Paulina - Dolores Fonzi

Dolores Fonzi

Entretien avec le réalisateur relevé dans le dossier de presse.

Votre film est une critique sociale, dans une forme frôlant parfois le thriller, sur les différents points de vue de la justice face à la violence.

Comment avez-vous concilié cela ?


Je ne sais pas comment vous répondre... Je peux en revanche vous dire que je suis un adepte du récit classique, avec une ligne narrative simple, un point de vue clair. Ce qui m’obsède c’est la tension et le rythme. Le récit surfe sur des dysfonctionnements actuels et aborde de fait un sujet de société. Mais cet aspect n’est jamais déclencheur de l’écriture chez moi. Ce qui m’intéresse, c’est de plonger un personnage dans une situation aussi complexe que celle-ci ; et de le suivre en utilisant pleinement les règles de la dramaturgie. En apprenant l’agression, le fiancé de Paulina ne rêve que de vengeance. Son père voudrait qu’elle se fie sans réfléchir à la justice que lui-même représente. L’amie qui l’accompagne dans son malheur lui apporte sa chaleur, mais se garde d’intervenir. Et puis il y Paulina, seule face à la violence terrible qu’elle a subie. Nous vivons dans un pays potentiellement riche, mais dont l’indice de pauvreté est l’un des plus élevés au monde. Sans parler du taux de mortalité infantile. La pauvreté y génère naturellement de la violence. L’action se déroule dans les faubourgs de Posadas, une ville moyenne d’Argentine. Vivent là, dans le dénuement absolu, des Argentins mais aussi des immigrants Paraguayens qui s’entassent dans des bidonvilles en bordure de forêt, exploités avec des salaires indignes.
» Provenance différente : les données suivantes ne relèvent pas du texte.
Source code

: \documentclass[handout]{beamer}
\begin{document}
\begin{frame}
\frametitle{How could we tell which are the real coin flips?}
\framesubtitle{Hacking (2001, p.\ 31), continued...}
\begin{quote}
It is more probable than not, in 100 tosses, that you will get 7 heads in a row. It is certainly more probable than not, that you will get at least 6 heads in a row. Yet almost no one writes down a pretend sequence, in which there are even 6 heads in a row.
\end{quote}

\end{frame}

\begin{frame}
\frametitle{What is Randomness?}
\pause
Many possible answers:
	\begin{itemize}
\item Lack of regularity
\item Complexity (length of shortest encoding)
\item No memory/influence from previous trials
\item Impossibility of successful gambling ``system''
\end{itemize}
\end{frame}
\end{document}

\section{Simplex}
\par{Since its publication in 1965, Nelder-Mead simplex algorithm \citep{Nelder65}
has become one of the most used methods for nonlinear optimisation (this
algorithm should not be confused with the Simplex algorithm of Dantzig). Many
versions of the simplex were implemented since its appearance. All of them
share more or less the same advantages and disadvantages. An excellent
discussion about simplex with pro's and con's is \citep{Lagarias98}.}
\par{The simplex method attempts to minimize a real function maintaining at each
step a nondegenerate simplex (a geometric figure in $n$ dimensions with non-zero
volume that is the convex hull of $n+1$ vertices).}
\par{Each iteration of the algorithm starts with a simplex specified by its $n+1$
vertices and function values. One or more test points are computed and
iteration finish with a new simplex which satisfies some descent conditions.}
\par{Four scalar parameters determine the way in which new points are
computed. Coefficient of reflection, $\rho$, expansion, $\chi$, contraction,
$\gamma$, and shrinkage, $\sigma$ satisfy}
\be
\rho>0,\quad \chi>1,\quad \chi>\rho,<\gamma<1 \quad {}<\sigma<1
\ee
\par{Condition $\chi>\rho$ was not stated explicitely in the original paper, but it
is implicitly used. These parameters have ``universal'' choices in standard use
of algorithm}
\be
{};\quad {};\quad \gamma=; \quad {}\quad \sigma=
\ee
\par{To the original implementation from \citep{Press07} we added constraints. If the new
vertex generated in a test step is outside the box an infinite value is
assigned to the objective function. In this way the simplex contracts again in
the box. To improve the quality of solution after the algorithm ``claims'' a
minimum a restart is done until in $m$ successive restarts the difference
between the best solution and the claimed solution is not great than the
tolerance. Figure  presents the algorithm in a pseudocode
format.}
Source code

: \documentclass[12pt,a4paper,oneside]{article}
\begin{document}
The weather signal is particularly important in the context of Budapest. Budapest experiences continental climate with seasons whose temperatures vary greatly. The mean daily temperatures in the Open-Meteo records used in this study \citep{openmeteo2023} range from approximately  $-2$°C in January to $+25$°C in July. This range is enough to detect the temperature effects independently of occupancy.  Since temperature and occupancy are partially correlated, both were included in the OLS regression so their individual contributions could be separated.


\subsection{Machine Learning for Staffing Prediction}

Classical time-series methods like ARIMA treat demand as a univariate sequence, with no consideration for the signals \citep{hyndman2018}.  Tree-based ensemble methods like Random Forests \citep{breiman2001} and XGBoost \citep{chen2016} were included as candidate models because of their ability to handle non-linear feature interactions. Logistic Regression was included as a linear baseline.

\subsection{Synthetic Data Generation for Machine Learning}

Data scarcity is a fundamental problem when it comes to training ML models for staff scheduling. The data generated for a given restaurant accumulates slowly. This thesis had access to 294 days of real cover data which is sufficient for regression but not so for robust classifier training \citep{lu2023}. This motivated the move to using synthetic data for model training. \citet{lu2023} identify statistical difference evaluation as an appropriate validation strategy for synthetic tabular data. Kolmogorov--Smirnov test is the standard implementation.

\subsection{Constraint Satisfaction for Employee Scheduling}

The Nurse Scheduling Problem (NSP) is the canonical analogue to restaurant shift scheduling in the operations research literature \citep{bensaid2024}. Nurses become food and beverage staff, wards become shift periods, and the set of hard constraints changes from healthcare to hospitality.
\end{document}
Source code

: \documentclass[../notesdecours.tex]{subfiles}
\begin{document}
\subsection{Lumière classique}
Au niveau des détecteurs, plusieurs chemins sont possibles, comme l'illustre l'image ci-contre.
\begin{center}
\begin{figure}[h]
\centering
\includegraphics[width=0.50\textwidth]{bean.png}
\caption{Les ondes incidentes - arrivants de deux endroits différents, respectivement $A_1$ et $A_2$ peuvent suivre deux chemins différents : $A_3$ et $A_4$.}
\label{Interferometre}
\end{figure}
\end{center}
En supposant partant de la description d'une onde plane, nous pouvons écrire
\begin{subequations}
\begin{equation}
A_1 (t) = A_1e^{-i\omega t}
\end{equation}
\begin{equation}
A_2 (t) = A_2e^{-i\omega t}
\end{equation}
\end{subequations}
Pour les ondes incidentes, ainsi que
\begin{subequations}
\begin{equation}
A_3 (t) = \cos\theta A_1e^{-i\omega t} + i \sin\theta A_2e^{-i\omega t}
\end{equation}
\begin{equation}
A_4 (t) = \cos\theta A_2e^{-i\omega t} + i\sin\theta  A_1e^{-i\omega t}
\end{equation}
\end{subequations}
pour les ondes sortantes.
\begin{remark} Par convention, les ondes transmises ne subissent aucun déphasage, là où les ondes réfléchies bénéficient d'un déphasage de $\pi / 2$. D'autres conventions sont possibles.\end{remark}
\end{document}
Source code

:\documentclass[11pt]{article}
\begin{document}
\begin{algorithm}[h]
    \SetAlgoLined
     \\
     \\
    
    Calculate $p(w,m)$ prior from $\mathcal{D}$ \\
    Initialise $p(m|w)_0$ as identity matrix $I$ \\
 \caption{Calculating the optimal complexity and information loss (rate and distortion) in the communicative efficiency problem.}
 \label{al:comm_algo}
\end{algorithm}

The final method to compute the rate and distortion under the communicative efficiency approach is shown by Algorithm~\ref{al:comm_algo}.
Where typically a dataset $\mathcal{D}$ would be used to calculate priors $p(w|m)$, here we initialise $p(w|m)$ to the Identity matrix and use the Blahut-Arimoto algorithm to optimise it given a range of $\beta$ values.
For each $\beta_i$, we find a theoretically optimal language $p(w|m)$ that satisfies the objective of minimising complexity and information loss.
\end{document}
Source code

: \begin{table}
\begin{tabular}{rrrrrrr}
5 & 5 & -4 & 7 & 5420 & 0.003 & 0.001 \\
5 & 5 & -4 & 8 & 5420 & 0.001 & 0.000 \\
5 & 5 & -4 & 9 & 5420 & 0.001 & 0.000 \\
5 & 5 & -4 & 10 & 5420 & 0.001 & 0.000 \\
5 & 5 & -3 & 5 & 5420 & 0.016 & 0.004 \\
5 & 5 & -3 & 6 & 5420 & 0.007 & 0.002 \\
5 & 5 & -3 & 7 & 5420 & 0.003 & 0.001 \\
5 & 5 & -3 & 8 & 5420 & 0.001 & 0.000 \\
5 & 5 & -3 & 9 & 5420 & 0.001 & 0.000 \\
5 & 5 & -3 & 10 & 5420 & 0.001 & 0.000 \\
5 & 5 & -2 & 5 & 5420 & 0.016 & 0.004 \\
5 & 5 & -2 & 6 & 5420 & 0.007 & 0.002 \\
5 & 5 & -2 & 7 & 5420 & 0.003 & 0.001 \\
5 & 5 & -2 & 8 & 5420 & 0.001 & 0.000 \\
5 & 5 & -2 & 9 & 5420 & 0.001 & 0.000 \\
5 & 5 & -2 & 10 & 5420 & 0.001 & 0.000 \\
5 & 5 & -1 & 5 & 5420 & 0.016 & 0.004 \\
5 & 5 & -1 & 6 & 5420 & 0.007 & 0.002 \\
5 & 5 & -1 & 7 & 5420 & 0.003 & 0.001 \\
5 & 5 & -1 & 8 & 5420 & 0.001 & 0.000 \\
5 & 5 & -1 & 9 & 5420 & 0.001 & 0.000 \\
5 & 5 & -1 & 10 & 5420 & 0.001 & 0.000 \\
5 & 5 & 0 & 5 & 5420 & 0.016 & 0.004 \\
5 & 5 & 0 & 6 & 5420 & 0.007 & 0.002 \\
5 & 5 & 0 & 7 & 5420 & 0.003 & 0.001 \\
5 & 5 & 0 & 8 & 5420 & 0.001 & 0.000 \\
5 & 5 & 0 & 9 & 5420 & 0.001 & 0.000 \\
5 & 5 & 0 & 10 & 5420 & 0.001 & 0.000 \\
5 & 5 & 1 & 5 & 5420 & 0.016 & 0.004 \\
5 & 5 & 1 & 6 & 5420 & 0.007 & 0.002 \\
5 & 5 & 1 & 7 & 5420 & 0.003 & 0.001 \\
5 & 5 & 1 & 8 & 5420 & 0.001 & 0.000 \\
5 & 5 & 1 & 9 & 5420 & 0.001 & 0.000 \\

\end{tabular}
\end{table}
Comment avez-vous appréhendé la scène de l’agression ? Pensez-vous qu’il y ait toujours une part d’inexplicable dans un crime, et que l’auteur revêt parfois deux visages très différents, à la fois de la sauvagerie et de l’innocence ?


Pendant la préparation je me suis entretenu avec diverses femmes qui font un travail de soutien psychologique auprès de femmes victimes d’agression. J’ai compris que chaque histoire était un cas particulier, Paulina n’est donc pas emblématique de ces femmes. L’autre intérêt pour moi dans cette histoire était de m’attacher à dépeindre les agresseurs. Le garçon qui commet cet acte exprime à ce moment précis une violence et une haine dont Paulina est la victime pour avoir été au mauvais endroit, au mauvais moment. Sans que je puisse dire si cela fait de lui un pervers sexuel appelé à récidiver, ce n’est pas le sujet.

Au moment de l’acte, le violeur est un enfant, ou l’enfant qu’il était encore il y a peu. Quelqu’un qui a grandi dans la précarité, en marge de la société, mais qui d’un coup va le rattraper dès lors que l’appareil répressif va faire son travail. Et ce sera à lui de subir une autre forme de violence.

Un des dialogues qui résume le plus fidèlement l’intention du film est peut-être cette phrase de Paulina :

"la justice ne cherche pas la vérité quand des pauvres sont suspectés.

Elle cherche des coupables."


Paulina est fille de juge, mais n’a clairement pas la même conception de cette justice. Ses idéaux sont forts, sauf lorsqu’elle subit cet acte barbare, durant lequel elle cherche juste à survivre. Alors elle accepte une situation étrange. Et intenable. En tant que spectateur on peut éprouver de l’empathie pour elle ; et comprendre en même temps les arguments du père. Mais Paulina est mue par une conviction inébranlable, qui la conduit pourtant malgré tout à être dans l’erreur. En parlant avec Dolores Fonzi, nous avons admis tous deux qu’il était inutile de chercher à la comprendre, mais primordial de la suivre. Spécialement après l’agression quand elle décide de retourner dispenser ses cours dans ce quartier.

Paulina (La Patota)

Vous avez grandi dans une famille de "hauts fonctionnaires d’état", c’est un milieu qui vous inspire ?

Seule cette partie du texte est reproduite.